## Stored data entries
■ ■ ■
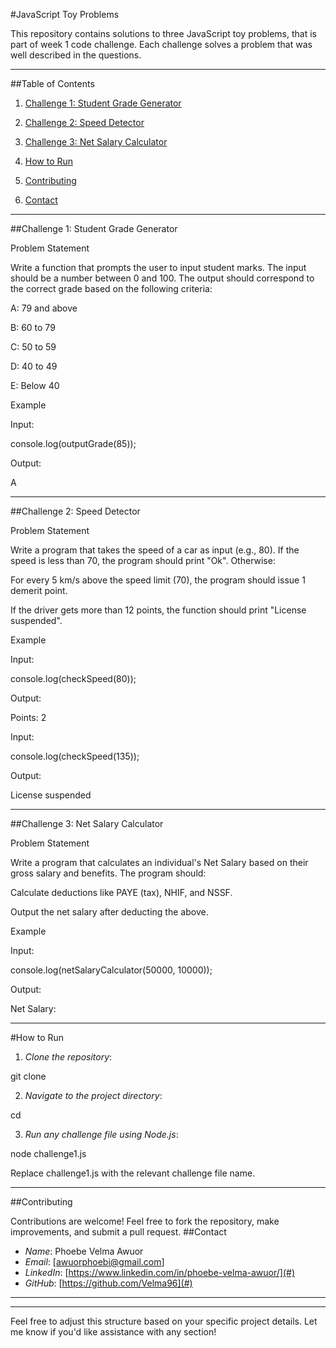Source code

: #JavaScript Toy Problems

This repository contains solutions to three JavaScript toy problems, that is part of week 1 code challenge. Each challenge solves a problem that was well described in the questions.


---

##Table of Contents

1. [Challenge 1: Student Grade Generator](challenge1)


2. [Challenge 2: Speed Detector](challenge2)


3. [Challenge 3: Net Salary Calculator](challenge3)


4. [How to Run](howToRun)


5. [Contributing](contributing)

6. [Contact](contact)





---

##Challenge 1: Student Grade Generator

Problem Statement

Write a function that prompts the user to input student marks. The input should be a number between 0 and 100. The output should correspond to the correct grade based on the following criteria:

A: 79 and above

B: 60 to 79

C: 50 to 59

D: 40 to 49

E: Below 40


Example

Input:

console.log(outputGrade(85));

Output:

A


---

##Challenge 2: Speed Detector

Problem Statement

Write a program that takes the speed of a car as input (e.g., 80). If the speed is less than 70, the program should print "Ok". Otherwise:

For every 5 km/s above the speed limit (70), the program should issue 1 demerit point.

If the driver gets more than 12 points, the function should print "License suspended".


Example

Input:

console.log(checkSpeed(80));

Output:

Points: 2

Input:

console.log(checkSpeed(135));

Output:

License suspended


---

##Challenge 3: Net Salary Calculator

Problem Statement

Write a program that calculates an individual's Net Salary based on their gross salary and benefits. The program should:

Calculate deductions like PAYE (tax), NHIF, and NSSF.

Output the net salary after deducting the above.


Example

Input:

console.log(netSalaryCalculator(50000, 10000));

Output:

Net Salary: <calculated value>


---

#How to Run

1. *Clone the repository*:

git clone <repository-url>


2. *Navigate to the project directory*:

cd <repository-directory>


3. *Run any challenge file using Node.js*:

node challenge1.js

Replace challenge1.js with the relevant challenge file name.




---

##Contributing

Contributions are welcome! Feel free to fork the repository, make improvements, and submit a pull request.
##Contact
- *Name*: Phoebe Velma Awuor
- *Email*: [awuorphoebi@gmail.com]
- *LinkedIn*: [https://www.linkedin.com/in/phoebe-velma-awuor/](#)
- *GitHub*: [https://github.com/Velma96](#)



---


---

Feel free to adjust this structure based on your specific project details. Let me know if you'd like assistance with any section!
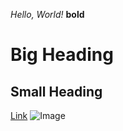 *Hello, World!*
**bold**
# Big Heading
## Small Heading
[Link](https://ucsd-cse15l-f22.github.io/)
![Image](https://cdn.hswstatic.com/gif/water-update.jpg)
■ ■ ■
## WHAT THE TASK ASKS
The total, and nothing more: how many lines in the entries contain "above"?

## EXERCISE ANSWER
3